• [What is expected]:
Leave out the pictures and copy every record exactly.
--- --- ---
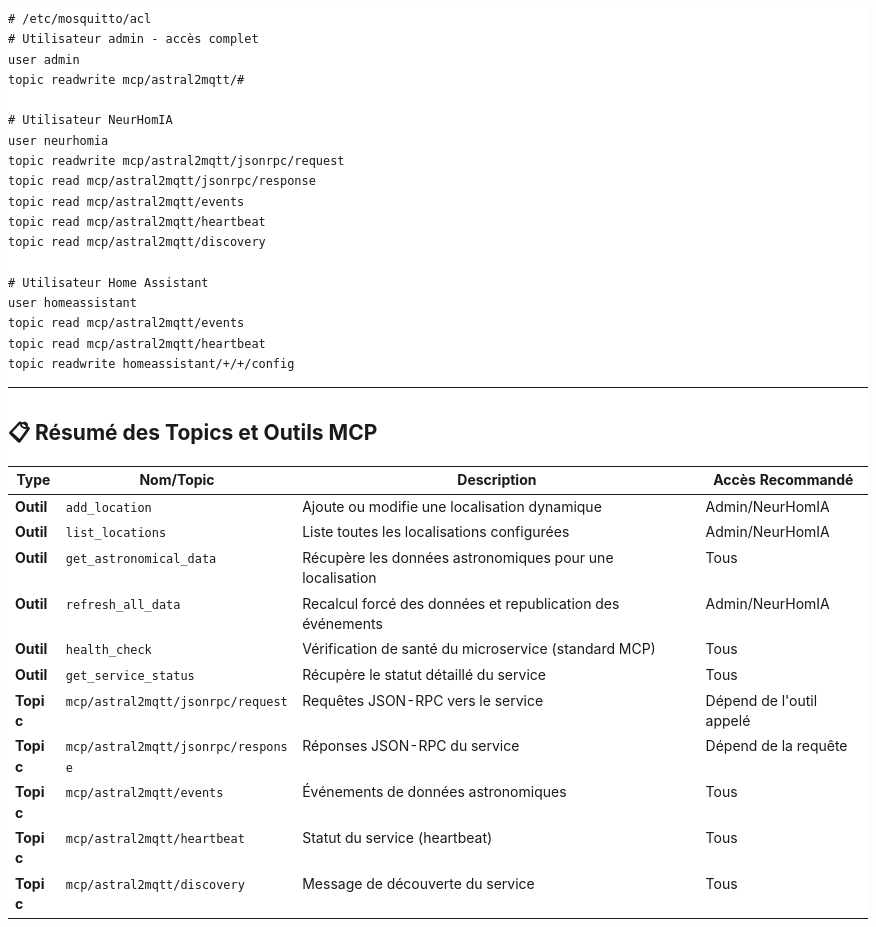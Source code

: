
 ```
# /etc/mosquitto/acl
# Utilisateur admin - accès complet
user admin
topic readwrite mcp/astral2mqtt/#

# Utilisateur NeurHomIA
user neurhomia
topic readwrite mcp/astral2mqtt/jsonrpc/request
topic read mcp/astral2mqtt/jsonrpc/response
topic read mcp/astral2mqtt/events
topic read mcp/astral2mqtt/heartbeat
topic read mcp/astral2mqtt/discovery

# Utilisateur Home Assistant
user homeassistant
topic read mcp/astral2mqtt/events
topic read mcp/astral2mqtt/heartbeat
topic readwrite homeassistant/+/+/config
```

---

## 📋 Résumé des Topics et Outils MCP

| Type | Nom/Topic | Description | Accès Recommandé |
|------|-----------|-------------|------------------|
| **Outil** | `add_location` | Ajoute ou modifie une localisation dynamique | Admin/NeurHomIA |
| **Outil** | `list_locations` | Liste toutes les localisations configurées | Admin/NeurHomIA |
| **Outil** | `get_astronomical_data` | Récupère les données astronomiques pour une localisation | Tous |
| **Outil** | `refresh_all_data` | Recalcul forcé des données et republication des événements | Admin/NeurHomIA |
| **Outil** | `health_check` | Vérification de santé du microservice (standard MCP) | Tous |
| **Outil** | `get_service_status` | Récupère le statut détaillé du service | Tous |
| **Topic** | `mcp/astral2mqtt/jsonrpc/request` | Requêtes JSON-RPC vers le service | Dépend de l'outil appelé |
| **Topic** | `mcp/astral2mqtt/jsonrpc/response` | Réponses JSON-RPC du service | Dépend de la requête |
| **Topic** | `mcp/astral2mqtt/events` | Événements de données astronomiques | Tous |
| **Topic** | `mcp/astral2mqtt/heartbeat` | Statut du service (heartbeat) | Tous |
| **Topic** | `mcp/astral2mqtt/discovery` | Message de découverte du service | Tous |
--- --- ---
• [Your response]:
Source code

:
 ```
# /etc/mosquitto/acl
# Utilisateur admin - accès complet
user admin
topic readwrite mcp/astral2mqtt/#

# Utilisateur NeurHomIA
user neurhomia
topic readwrite mcp/astral2mqtt/jsonrpc/request
topic read mcp/astral2mqtt/jsonrpc/response
topic read mcp/astral2mqtt/events
topic read mcp/astral2mqtt/heartbeat
topic read mcp/astral2mqtt/discovery

# Utilisateur Home Assistant
user homeassistant
topic read mcp/astral2mqtt/events
topic read mcp/astral2mqtt/heartbeat
topic readwrite homeassistant/+/+/config
```

---

## 📋 Résumé des Topics et Outils MCP

| Type | Nom/Topic | Description | Accès Recommandé |
|------|-----------|-------------|------------------|
| **Outil** | `add_location` | Ajoute ou modifie une localisation dynamique | Admin/NeurHomIA |
| **Outil** | `list_locations` | Liste toutes les localisations configurées | Admin/NeurHomIA |
| **Outil** | `get_astronomical_data` | Récupère les données astronomiques pour une localisation | Tous |
| **Outil** | `refresh_all_data` | Recalcul forcé des données et republication des événements | Admin/NeurHomIA |
| **Outil** | `health_check` | Vérification de santé du microservice (standard MCP) | Tous |
| **Outil** | `get_service_status` | Récupère le statut détaillé du service | Tous |
| **Topic** | `mcp/astral2mqtt/jsonrpc/request` | Requêtes JSON-RPC vers le service | Dépend de l'outil appelé |
| **Topic** | `mcp/astral2mqtt/jsonrpc/response` | Réponses JSON-RPC du service | Dépend de la requête |
| **Topic** | `mcp/astral2mqtt/events` | Événements de données astronomiques | Tous |
| **Topic** | `mcp/astral2mqtt/heartbeat` | Statut du service (heartbeat) | Tous |
| **Topic** | `mcp/astral2mqtt/discovery` | Message de découverte du service | Tous |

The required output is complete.